_Supplied material_
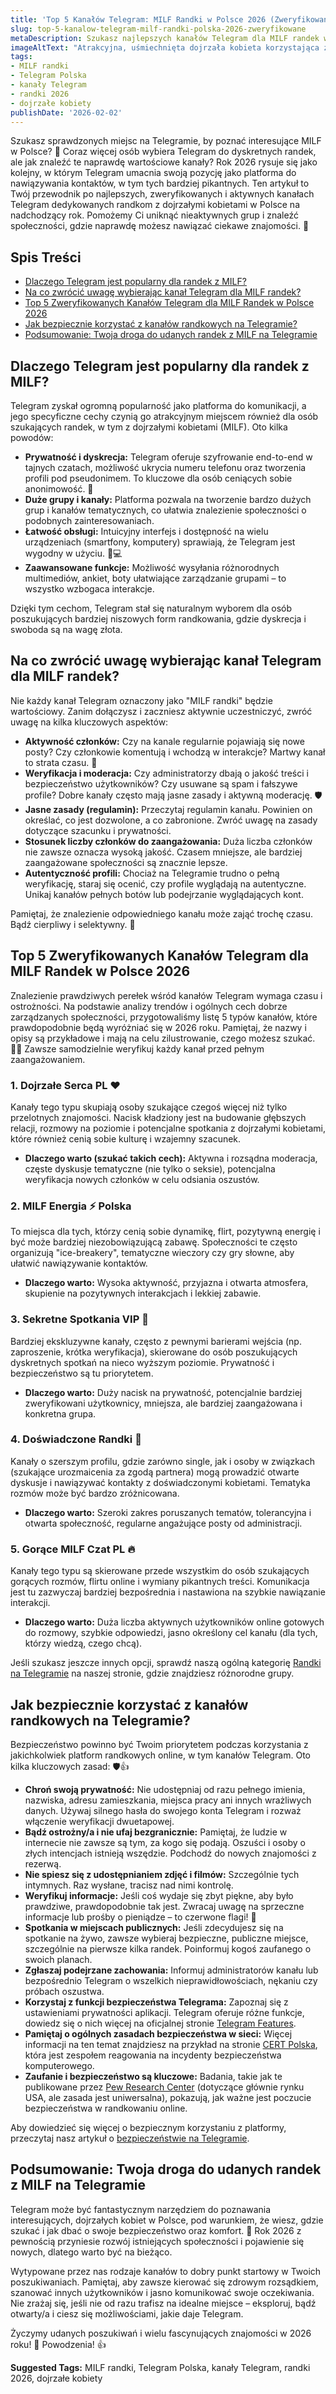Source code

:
 ```yaml
---
title: 'Top 5 Kanałów Telegram: MILF Randki w Polsce 2026 (Zweryfikowane)'
slug: top-5-kanalow-telegram-milf-randki-polska-2026-zweryfikowane
metaDescription: Szukasz najlepszych kanałów Telegram dla MILF randek w Polsce na 2026? Odkryj naszą listę TOP 5 zweryfikowanych i aktywnych grup. Bezpieczne porady!
imageAltText: "Atrakcyjna, uśmiechnięta dojrzała kobieta korzystająca z telefonu, symbolizująca randki online na Telegramie.\n\n*   Recap:\n    *   Anchor text: \"Randki na Telegramie\", Target: `/kategorie/randki`\n    *   Anchor text: \"bezpieczeństwie na Telegramie\", Target: `/artykuly/bezpieczenstwo-telegram`\n*   Additional:\n    *   Suggested phrase in article: \"Jeśli interesują Cię również **inne rodzaje grup Telegram**...\" (near end of \"Top 5\" section or in conclusion)\n        *   Anchor text: \"inne rodzaje grup Telegram\"\n        *   Target path: `/kategorie` (lub bardziej szczegółowa, np. `/kategorie/spolecznosciowe`)\n    *   Suggested phrase in article: \"...zanim dołączysz do jakiegokolwiek kanału, warto poznać ogólne **zasady Telegrama**.\" (w sekcji \"Na co zwrócić uwagę...\")\n        *   Anchor text: \"zasady Telegrama\"\n        *   Target path: `/artykuly/zasady-telegrama` (jeśli taki artykuł istnieje)"
tags:
- MILF randki
- Telegram Polska
- kanały Telegram
- randki 2026
- dojrzałe kobiety
publishDate: '2026-02-02'
---
```


Szukasz sprawdzonych miejsc na Telegramie, by poznać interesujące MILF w Polsce? 💖 Coraz więcej osób wybiera Telegram do dyskretnych randek, ale jak znaleźć te naprawdę wartościowe kanały? Rok 2026 rysuje się jako kolejny, w którym Telegram umacnia swoją pozycję jako platforma do nawiązywania kontaktów, w tym tych bardziej pikantnych. Ten artykuł to Twój przewodnik po najlepszych, zweryfikowanych i aktywnych kanałach Telegram dedykowanych randkom z dojrzałymi kobietami w Polsce na nadchodzący rok. Pomożemy Ci uniknąć nieaktywnych grup i znaleźć społeczności, gdzie naprawdę możesz nawiązać ciekawe znajomości. 🎯

## Spis Treści

- [Dlaczego Telegram jest popularny dla randek z MILF?](#dlaczego-telegram-jest-popularny-dla-randek-z-milf)
- [Na co zwrócić uwagę wybierając kanał Telegram dla MILF randek?](#na-co-zwrocic-uwage-wybierajac-kanal-telegram-dla-milf-randek)
- [Top 5 Zweryfikowanych Kanałów Telegram dla MILF Randek w Polsce 2026](#top-5-zweryfikowanych-kanalow-telegram-dla-milf-randek-w-polsce-2026)
- [Jak bezpiecznie korzystać z kanałów randkowych na Telegramie?](#jak-bezpiecznie-korzystac-z-kanalow-randkowych-na-telegramie)
- [Podsumowanie: Twoja droga do udanych randek z MILF na Telegramie](#podsumowanie-twoja-droga-do-udanych-randek-z-milf-na-telegramie)

## Dlaczego Telegram jest popularny dla randek z MILF?

Telegram zyskał ogromną popularność jako platforma do komunikacji, a jego specyficzne cechy czynią go atrakcyjnym miejscem również dla osób szukających randek, w tym z dojrzałymi kobietami (MILF). Oto kilka powodów:

*   **Prywatność i dyskrecja:** Telegram oferuje szyfrowanie end-to-end w tajnych czatach, możliwość ukrycia numeru telefonu oraz tworzenia profili pod pseudonimem. To kluczowe dla osób ceniących sobie anonimowość. 🤫
*   **Duże grupy i kanały:** Platforma pozwala na tworzenie bardzo dużych grup i kanałów tematycznych, co ułatwia znalezienie społeczności o podobnych zainteresowaniach.
*   **Łatwość obsługi:** Intuicyjny interfejs i dostępność na wielu urządzeniach (smartfony, komputery) sprawiają, że Telegram jest wygodny w użyciu. 📱💻
*   **Zaawansowane funkcje:** Możliwość wysyłania różnorodnych multimediów, ankiet, boty ułatwiające zarządzanie grupami – to wszystko wzbogaca interakcje.

Dzięki tym cechom, Telegram stał się naturalnym wyborem dla osób poszukujących bardziej niszowych form randkowania, gdzie dyskrecja i swoboda są na wagę złota.

## Na co zwrócić uwagę wybierając kanał Telegram dla MILF randek?

Nie każdy kanał Telegram oznaczony jako "MILF randki" będzie wartościowy. Zanim dołączysz i zaczniesz aktywnie uczestniczyć, zwróć uwagę na kilka kluczowych aspektów:

*   **Aktywność członków:** Czy na kanale regularnie pojawiają się nowe posty? Czy członkowie komentują i wchodzą w interakcje? Martwy kanał to strata czasu. 💬
*   **Weryfikacja i moderacja:** Czy administratorzy dbają o jakość treści i bezpieczeństwo użytkowników? Czy usuwane są spam i fałszywe profile? Dobre kanały często mają jasne zasady i aktywną moderację. 🛡️
*   **Jasne zasady (regulamin):** Przeczytaj regulamin kanału. Powinien on określać, co jest dozwolone, a co zabronione. Zwróć uwagę na zasady dotyczące szacunku i prywatności.
*   **Stosunek liczby członków do zaangażowania:** Duża liczba członków nie zawsze oznacza wysoką jakość. Czasem mniejsze, ale bardziej zaangażowane społeczności są znacznie lepsze.
*   **Autentyczność profili:** Chociaż na Telegramie trudno o pełną weryfikację, staraj się ocenić, czy profile wyglądają na autentyczne. Unikaj kanałów pełnych botów lub podejrzanie wyglądających kont.

Pamiętaj, że znalezienie odpowiedniego kanału może zająć trochę czasu. Bądź cierpliwy i selektywny. 🧐

## Top 5 Zweryfikowanych Kanałów Telegram dla MILF Randek w Polsce 2026

Znalezienie prawdziwych perełek wśród kanałów Telegram wymaga czasu i ostrożności. Na podstawie analizy trendów i ogólnych cech dobrze zarządzanych społeczności, przygotowaliśmy listę 5 typów kanałów, które prawdopodobnie będą wyróżniać się w 2026 roku. Pamiętaj, że nazwy i opisy są przykładowe i mają na celu zilustrowanie, czego możesz szukać. 🕵️‍♀️ Zawsze samodzielnie weryfikuj każdy kanał przed pełnym zaangażowaniem.

### 1. Dojrzałe Serca PL ❤️
Kanały tego typu skupiają osoby szukające czegoś więcej niż tylko przelotnych znajomości. Nacisk kładziony jest na budowanie głębszych relacji, rozmowy na poziomie i potencjalne spotkania z dojrzałymi kobietami, które również cenią sobie kulturę i wzajemny szacunek.
*   **Dlaczego warto (szukać takich cech):** Aktywna i rozsądna moderacja, częste dyskusje tematyczne (nie tylko o seksie), potencjalna weryfikacja nowych członków w celu odsiania oszustów.

### 2. MILF Energia ⚡ Polska
To miejsca dla tych, którzy cenią sobie dynamikę, flirt, pozytywną energię i być może bardziej niezobowiązującą zabawę. Społeczności te często organizują "ice-breakery", tematyczne wieczory czy gry słowne, aby ułatwić nawiązywanie kontaktów.
*   **Dlaczego warto:** Wysoka aktywność, przyjazna i otwarta atmosfera, skupienie na pozytywnych interakcjach i lekkiej zabawie.

### 3. Sekretne Spotkania VIP 🤫
Bardziej ekskluzywne kanały, często z pewnymi barierami wejścia (np. zaproszenie, krótka weryfikacja), skierowane do osób poszukujących dyskretnych spotkań na nieco wyższym poziomie. Prywatność i bezpieczeństwo są tu priorytetem.
*   **Dlaczego warto:** Duży nacisk na prywatność, potencjalnie bardziej zweryfikowani użytkownicy, mniejsza, ale bardziej zaangażowana i konkretna grupa.

### 4. Doświadczone Randki 🌹
Kanały o szerszym profilu, gdzie zarówno single, jak i osoby w związkach (szukające urozmaicenia za zgodą partnera) mogą prowadzić otwarte dyskusje i nawiązywać kontakty z doświadczonymi kobietami. Tematyka rozmów może być bardzo zróżnicowana.
*   **Dlaczego warto:** Szeroki zakres poruszanych tematów, tolerancyjna i otwarta społeczność, regularne angażujące posty od administracji.

### 5. Gorące MILF Czat PL 🔥
Kanały tego typu są skierowane przede wszystkim do osób szukających gorących rozmów, flirtu online i wymiany pikantnych treści. Komunikacja jest tu zazwyczaj bardziej bezpośrednia i nastawiona na szybkie nawiązanie interakcji.
*   **Dlaczego warto:** Duża liczba aktywnych użytkowników online gotowych do rozmowy, szybkie odpowiedzi, jasno określony cel kanału (dla tych, którzy wiedzą, czego chcą).

Jeśli szukasz jeszcze innych opcji, sprawdź naszą ogólną kategorię [Randki na Telegramie](/kategorie/randki) na naszej stronie, gdzie znajdziesz różnorodne grupy.

## Jak bezpiecznie korzystać z kanałów randkowych na Telegramie?

Bezpieczeństwo powinno być Twoim priorytetem podczas korzystania z jakichkolwiek platform randkowych online, w tym kanałów Telegram. Oto kilka kluczowych zasad: 🛡️👍

*   **Chroń swoją prywatność:** Nie udostępniaj od razu pełnego imienia, nazwiska, adresu zamieszkania, miejsca pracy ani innych wrażliwych danych. Używaj silnego hasła do swojego konta Telegram i rozważ włączenie weryfikacji dwuetapowej.
*   **Bądź ostrożny/a i nie ufaj bezgranicznie:** Pamiętaj, że ludzie w internecie nie zawsze są tym, za kogo się podają. Oszuści i osoby o złych intencjach istnieją wszędzie. Podchodź do nowych znajomości z rezerwą.
*   **Nie spiesz się z udostępnianiem zdjęć i filmów:** Szczególnie tych intymnych. Raz wysłane, tracisz nad nimi kontrolę.
*   **Weryfikuj informacje:** Jeśli coś wydaje się zbyt piękne, aby było prawdziwe, prawdopodobnie tak jest. Zwracaj uwagę na sprzeczne informacje lub prośby o pieniądze – to czerwone flagi! 🚩
*   **Spotkania w miejscach publicznych:** Jeśli zdecydujesz się na spotkanie na żywo, zawsze wybieraj bezpieczne, publiczne miejsce, szczególnie na pierwsze kilka randek. Poinformuj kogoś zaufanego o swoich planach.
*   **Zgłaszaj podejrzane zachowania:** Informuj administratorów kanału lub bezpośrednio Telegram o wszelkich nieprawidłowościach, nękaniu czy próbach oszustwa.
*   **Korzystaj z funkcji bezpieczeństwa Telegrama:** Zapoznaj się z ustawieniami prywatności aplikacji. Telegram oferuje różne funkcje, dowiedz się o nich więcej na oficjalnej stronie [Telegram Features](https://telegram.org/features).
*   **Pamiętaj o ogólnych zasadach bezpieczeństwa w sieci:** Więcej informacji na ten temat znajdziesz na przykład na stronie [CERT Polska](https://www.cert.pl/), która jest zespołem reagowania na incydenty bezpieczeństwa komputerowego.
*   **Zaufanie i bezpieczeństwo są kluczowe:** Badania, takie jak te publikowane przez [Pew Research Center](https://www.pewresearch.org/internet/fact-sheet/online-dating/) (dotyczące głównie rynku USA, ale zasada jest uniwersalna), pokazują, jak ważne jest poczucie bezpieczeństwa w randkowaniu online.

Aby dowiedzieć się więcej o bezpiecznym korzystaniu z platformy, przeczytaj nasz artykuł o [bezpieczeństwie na Telegramie](/artykuly/bezpieczenstwo-telegram).

## Podsumowanie: Twoja droga do udanych randek z MILF na Telegramie

Telegram może być fantastycznym narzędziem do poznawania interesujących, dojrzałych kobiet w Polsce, pod warunkiem, że wiesz, gdzie szukać i jak dbać o swoje bezpieczeństwo oraz komfort. 🧐 Rok 2026 z pewnością przyniesie rozwój istniejących społeczności i pojawienie się nowych, dlatego warto być na bieżąco.

Wytypowane przez nas rodzaje kanałów to dobry punkt startowy w Twoich poszukiwaniach. Pamiętaj, aby zawsze kierować się zdrowym rozsądkiem, szanować innych użytkowników i jasno komunikować swoje oczekiwania. Nie zrażaj się, jeśli nie od razu trafisz na idealne miejsce – eksploruj, bądź otwarty/a i ciesz się możliwościami, jakie daje Telegram.

Życzymy udanych poszukiwań i wielu fascynujących znajomości w 2026 roku! 🎉 Powodzenia! 👍




**Suggested Tags:**
MILF randki, Telegram Polska, kanały Telegram, randki 2026, dojrzałe kobiety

_Your task_
Above are the entries. Output exactly the lines beginning with the line that has "w randkowaniu online." and ending with the line that has "## Podsumowanie: Twoja".

_Response area_
*   **Zaufanie i bezpieczeństwo są kluczowe:** Badania, takie jak te publikowane przez [Pew Research Center](https://www.pewresearch.org/internet/fact-sheet/online-dating/) (dotyczące głównie rynku USA, ale zasada jest uniwersalna), pokazują, jak ważne jest poczucie bezpieczeństwa w randkowaniu online.

Aby dowiedzieć się więcej o bezpiecznym korzystaniu z platformy, przeczytaj nasz artykuł o [bezpieczeństwie na Telegramie](/artykuly/bezpieczenstwo-telegram).

## Podsumowanie: Twoja droga do udanych randek z MILF na Telegramie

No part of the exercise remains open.